Writer Patricia Cline Cohen will speak at the Santa Barbara County Genealogical Society’s monthly meeting, 9:30 a.m.-noon. Saturday, April 15, at the First Presbyterian Church, 21 E. Constance St.
She will discuss the joint careers of Mary Gove Nichols and Thomas L. Nichols, advocates of radical marriage reform in the 1850s; and show how genealogy can revive radicals who were nearly erased from history.
Cline Cohen, is writing a biography of this unusual couple, who became prominent in the 1850s for their challenge to traditional patriarchal marriage. They claimed state-regulated lifelong monogamy made spouses into prisoners.
Marriage needed to be based on egalitarian principles fostered by mutual love, and if love faded, partners should be free to go and to follow their hearts.
Their radical views attracted abundant negative newspaper coverage, which branded them as “free love” advocates.
They were especially spurned by the leaders of the emerging Woman’s Rights movement, in the 1850s, who feared that the Nicholses’ emphasis on women’s sexual autonomy would damage their own movement.
Shunned by those who could have been close allies, they moved to England in 1861, never to return. Their disappearance ensured they would be left out of early histories of 19th century reformers; their letters were not purposely saved and archived.
With the use of genealogical sources and methods, she has restored their life stories showing how and why these two came to their radical ideas.
Cline Cohen was a member of UCSB’s History Department from 1976-2014, teaching early American History with emphasis on the history of women.
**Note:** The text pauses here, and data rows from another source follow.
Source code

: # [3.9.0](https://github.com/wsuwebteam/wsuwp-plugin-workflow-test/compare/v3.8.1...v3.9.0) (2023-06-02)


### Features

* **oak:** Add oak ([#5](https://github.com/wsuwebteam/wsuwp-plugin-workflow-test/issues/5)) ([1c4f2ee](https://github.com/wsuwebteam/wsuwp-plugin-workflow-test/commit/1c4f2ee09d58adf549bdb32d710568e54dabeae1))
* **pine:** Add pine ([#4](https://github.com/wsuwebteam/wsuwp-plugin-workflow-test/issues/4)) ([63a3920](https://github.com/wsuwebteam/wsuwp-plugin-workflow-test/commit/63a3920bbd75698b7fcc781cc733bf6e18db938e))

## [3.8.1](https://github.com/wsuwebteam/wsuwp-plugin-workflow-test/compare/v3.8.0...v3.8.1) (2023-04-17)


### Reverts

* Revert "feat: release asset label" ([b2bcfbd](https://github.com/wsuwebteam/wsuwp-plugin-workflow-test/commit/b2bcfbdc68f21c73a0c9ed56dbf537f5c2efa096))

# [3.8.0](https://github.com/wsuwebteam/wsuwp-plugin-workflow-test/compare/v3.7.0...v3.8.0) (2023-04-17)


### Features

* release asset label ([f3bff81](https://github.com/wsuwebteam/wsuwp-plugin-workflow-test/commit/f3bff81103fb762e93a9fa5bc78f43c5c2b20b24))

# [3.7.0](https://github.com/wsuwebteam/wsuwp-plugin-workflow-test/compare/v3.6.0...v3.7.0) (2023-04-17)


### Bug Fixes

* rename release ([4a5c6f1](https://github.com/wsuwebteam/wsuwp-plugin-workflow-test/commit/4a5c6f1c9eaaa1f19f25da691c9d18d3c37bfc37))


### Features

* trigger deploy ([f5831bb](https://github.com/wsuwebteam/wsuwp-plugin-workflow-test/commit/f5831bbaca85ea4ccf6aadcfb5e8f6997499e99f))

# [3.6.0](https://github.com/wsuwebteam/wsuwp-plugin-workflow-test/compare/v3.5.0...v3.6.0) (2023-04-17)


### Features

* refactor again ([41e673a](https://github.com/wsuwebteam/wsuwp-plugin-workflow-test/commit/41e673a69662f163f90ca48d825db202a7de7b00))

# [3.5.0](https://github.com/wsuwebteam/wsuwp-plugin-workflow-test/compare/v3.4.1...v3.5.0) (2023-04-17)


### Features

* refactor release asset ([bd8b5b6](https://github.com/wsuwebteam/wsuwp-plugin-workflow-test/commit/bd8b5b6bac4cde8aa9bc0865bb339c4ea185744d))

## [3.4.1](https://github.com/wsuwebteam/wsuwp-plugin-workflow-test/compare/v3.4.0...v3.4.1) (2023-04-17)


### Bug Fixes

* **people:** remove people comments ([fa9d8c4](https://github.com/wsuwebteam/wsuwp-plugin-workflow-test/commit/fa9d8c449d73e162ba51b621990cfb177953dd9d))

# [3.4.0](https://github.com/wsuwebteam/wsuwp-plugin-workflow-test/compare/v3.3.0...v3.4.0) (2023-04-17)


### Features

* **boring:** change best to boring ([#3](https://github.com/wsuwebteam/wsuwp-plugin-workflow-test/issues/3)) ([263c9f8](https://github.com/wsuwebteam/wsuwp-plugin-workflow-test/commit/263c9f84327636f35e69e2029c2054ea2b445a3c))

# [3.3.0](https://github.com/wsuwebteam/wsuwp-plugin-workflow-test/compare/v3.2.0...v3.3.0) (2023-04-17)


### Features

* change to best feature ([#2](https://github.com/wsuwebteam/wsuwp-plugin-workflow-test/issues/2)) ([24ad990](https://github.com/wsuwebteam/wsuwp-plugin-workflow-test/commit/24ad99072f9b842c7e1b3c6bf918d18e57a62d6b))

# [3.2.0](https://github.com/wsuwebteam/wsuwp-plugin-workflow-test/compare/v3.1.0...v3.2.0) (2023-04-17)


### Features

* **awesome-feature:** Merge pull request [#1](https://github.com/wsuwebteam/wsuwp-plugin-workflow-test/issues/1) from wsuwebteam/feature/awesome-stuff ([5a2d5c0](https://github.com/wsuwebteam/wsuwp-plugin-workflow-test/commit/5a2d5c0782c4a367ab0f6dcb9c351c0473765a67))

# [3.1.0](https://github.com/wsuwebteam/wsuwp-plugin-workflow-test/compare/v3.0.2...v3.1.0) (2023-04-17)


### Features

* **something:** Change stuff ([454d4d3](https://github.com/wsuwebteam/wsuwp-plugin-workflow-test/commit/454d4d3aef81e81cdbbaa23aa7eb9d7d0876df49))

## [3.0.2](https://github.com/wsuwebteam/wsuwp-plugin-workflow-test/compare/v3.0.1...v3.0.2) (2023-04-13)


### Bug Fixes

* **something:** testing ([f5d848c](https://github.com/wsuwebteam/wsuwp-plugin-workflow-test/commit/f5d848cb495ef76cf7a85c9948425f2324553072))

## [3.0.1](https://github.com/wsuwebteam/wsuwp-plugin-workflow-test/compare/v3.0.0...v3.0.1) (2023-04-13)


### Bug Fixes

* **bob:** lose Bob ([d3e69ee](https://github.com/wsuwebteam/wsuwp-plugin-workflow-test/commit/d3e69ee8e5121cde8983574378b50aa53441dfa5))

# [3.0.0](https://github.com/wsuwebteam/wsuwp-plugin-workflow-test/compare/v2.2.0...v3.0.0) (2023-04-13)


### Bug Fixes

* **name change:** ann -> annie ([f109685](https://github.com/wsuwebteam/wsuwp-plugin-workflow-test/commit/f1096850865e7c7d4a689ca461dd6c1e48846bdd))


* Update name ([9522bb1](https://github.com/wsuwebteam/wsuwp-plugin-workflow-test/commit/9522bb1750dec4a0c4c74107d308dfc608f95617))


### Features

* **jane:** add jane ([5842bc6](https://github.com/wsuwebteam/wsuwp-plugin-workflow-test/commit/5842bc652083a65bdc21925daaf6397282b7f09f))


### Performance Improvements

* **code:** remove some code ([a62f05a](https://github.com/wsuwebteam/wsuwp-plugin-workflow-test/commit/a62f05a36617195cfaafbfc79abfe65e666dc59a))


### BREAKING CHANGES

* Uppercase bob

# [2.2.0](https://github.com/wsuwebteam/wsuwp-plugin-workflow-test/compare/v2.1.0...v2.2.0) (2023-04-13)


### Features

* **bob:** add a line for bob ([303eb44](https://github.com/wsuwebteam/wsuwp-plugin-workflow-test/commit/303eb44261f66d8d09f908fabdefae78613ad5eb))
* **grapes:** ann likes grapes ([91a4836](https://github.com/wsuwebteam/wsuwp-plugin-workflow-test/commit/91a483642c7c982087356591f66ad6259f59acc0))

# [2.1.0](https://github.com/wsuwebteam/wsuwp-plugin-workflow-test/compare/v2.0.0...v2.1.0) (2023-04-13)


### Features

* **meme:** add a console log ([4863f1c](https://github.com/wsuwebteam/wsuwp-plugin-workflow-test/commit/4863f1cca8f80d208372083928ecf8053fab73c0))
She is the author of three books, including another genealogically inspired work, The Murder of Helen Jewett: The Life and Death of a Prostitute in Nineteenth-Century New York (1998).
She has done research for two episodes of “Who Do You Think You Are?” and she appeared in one of them, in 2014, meeting with celebrity guest Cynthia Nixon in a ghostly decommissioned state penitentiary in Missouri.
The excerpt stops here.